BEGIN Supplied material
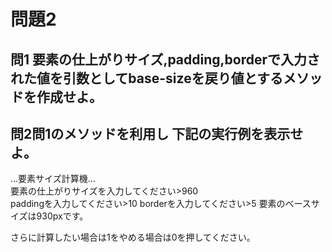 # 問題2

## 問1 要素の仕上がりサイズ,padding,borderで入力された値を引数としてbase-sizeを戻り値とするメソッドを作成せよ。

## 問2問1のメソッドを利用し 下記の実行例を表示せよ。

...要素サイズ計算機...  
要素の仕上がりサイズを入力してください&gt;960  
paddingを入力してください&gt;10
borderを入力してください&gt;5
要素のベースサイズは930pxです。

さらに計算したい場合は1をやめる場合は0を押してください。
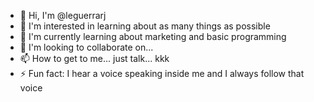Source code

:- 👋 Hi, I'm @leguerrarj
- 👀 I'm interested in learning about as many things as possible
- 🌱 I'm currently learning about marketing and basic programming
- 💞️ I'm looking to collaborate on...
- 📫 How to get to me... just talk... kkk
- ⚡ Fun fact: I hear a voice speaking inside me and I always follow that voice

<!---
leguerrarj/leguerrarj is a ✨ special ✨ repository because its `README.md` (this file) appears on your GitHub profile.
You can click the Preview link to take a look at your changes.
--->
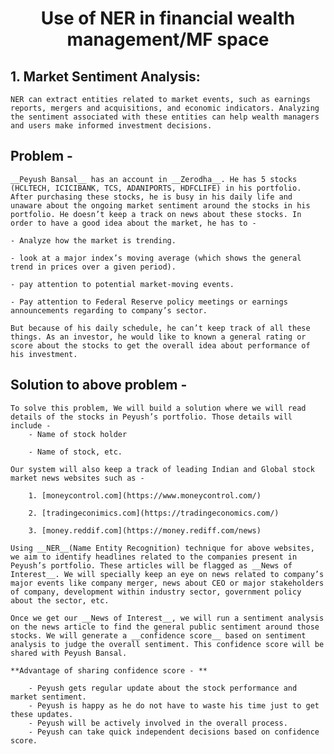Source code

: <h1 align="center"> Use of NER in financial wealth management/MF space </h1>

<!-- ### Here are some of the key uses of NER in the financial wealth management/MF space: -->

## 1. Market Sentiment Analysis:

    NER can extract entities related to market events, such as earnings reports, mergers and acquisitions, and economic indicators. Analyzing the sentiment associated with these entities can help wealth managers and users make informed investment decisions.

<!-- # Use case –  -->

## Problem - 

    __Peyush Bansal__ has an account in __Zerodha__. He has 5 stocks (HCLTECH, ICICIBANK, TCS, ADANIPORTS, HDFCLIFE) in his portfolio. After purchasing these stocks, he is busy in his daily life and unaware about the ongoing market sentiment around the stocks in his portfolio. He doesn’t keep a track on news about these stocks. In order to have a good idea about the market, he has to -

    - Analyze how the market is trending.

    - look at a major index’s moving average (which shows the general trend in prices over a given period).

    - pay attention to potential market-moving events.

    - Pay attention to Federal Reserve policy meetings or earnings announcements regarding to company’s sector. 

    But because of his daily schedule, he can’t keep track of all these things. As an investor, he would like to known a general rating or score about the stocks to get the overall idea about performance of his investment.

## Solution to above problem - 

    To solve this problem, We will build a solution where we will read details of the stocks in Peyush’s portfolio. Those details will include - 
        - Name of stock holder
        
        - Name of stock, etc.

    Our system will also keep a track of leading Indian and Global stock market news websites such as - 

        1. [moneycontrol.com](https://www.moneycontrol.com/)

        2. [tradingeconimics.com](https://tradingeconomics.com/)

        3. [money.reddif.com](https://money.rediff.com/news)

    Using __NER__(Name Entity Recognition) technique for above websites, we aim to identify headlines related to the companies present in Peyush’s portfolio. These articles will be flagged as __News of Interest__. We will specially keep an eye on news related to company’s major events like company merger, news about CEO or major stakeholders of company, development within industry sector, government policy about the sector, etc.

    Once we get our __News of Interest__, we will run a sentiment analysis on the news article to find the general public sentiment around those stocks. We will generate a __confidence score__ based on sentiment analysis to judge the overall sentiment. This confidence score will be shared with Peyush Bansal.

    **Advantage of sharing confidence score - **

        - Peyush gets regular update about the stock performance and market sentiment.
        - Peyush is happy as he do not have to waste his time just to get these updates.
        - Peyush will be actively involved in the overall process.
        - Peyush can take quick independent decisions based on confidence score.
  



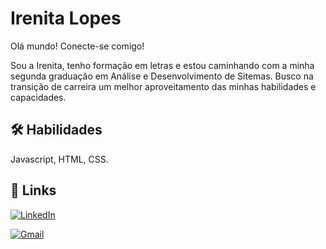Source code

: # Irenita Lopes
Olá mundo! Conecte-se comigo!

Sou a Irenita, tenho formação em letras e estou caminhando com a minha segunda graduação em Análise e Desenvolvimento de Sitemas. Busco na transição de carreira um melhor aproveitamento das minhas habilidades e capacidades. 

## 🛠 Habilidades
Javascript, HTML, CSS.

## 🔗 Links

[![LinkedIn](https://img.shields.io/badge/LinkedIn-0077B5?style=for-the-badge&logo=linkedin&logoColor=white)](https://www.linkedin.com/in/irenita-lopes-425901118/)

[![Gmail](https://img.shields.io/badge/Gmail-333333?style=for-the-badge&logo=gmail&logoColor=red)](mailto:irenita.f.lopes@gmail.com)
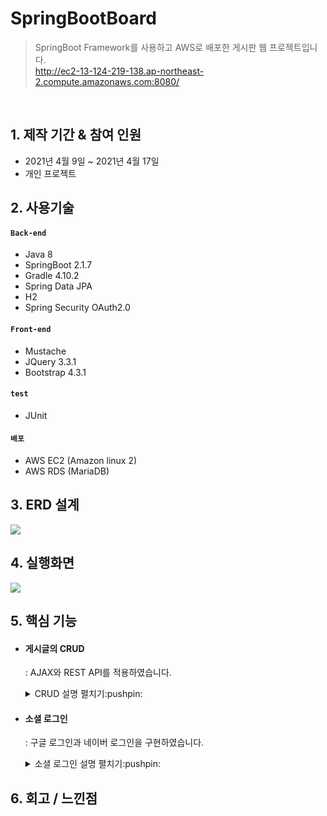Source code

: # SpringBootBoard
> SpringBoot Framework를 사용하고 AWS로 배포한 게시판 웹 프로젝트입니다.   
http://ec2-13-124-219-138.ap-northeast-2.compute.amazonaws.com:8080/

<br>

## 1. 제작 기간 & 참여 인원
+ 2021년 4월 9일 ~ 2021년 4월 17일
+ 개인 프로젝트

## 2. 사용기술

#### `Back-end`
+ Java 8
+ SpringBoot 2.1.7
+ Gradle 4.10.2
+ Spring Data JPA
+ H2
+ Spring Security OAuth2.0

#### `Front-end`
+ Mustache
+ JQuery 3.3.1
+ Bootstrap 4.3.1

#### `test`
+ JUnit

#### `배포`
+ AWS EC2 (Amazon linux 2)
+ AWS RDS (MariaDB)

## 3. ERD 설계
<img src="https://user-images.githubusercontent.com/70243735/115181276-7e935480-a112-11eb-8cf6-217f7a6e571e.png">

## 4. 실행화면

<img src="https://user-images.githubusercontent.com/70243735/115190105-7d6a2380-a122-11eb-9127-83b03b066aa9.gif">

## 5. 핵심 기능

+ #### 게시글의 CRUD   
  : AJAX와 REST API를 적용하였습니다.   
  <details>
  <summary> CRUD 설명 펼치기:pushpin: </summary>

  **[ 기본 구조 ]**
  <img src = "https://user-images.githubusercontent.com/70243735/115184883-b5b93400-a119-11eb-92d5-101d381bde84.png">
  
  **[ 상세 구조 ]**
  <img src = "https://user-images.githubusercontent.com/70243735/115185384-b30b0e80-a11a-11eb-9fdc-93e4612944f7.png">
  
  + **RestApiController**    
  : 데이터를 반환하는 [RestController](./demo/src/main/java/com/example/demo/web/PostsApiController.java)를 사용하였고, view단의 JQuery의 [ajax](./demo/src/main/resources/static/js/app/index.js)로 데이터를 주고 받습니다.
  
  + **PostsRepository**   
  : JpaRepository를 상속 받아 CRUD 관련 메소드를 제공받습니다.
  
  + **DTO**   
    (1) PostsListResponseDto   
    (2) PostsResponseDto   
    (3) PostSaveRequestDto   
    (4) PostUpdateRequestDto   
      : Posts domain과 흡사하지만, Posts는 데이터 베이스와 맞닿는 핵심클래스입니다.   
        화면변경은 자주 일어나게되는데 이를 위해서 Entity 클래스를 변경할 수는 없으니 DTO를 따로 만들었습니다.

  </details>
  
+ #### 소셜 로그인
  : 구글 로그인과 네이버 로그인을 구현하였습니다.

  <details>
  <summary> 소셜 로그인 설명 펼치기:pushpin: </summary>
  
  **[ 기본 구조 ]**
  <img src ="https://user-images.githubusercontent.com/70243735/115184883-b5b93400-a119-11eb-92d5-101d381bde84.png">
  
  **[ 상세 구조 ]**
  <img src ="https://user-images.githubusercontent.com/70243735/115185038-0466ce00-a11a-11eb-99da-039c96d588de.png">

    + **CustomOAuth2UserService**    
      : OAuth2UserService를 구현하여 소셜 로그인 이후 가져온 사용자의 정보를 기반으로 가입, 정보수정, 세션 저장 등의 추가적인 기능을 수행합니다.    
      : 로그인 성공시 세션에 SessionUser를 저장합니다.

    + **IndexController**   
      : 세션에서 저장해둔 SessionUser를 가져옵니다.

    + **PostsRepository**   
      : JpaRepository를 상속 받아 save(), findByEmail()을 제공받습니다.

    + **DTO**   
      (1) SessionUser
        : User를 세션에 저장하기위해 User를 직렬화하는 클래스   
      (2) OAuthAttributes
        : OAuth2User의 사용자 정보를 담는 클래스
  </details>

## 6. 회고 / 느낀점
END Supplied material
BEGIN Supplied material
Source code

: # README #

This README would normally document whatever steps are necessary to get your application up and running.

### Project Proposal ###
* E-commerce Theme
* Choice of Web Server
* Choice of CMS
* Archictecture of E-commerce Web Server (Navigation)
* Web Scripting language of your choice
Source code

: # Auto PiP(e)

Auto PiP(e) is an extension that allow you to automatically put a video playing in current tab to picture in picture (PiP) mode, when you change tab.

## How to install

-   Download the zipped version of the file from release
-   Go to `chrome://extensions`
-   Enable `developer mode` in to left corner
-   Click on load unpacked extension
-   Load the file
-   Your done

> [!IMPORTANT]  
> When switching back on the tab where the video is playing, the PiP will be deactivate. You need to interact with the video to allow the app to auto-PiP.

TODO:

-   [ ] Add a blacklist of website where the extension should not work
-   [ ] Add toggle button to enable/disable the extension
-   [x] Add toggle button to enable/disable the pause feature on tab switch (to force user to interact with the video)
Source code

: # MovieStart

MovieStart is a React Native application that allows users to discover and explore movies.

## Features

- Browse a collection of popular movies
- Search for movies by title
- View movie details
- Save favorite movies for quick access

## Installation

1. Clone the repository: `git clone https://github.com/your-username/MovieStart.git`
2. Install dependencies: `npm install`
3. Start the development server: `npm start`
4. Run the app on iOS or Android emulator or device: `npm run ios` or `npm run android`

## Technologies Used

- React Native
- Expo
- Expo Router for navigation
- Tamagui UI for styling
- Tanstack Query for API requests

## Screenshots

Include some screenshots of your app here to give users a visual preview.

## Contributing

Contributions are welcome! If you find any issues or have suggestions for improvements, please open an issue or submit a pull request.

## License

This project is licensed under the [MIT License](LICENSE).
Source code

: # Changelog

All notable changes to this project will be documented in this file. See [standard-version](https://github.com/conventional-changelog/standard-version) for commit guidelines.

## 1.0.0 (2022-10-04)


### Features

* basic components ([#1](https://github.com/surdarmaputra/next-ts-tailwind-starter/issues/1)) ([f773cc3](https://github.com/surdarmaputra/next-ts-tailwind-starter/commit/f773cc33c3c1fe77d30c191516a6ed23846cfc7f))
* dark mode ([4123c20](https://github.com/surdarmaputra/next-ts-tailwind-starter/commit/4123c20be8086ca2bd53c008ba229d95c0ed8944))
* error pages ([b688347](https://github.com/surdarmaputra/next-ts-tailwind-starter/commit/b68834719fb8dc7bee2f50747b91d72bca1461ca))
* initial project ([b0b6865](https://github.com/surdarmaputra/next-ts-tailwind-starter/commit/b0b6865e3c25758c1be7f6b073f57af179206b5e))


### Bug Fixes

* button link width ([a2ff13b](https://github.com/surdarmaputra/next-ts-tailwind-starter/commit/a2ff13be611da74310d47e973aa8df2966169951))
END Supplied material
Activity:
For the material above, how many lines contain the word "leguerrarj"? Only the number should be given.

Solved problem:
2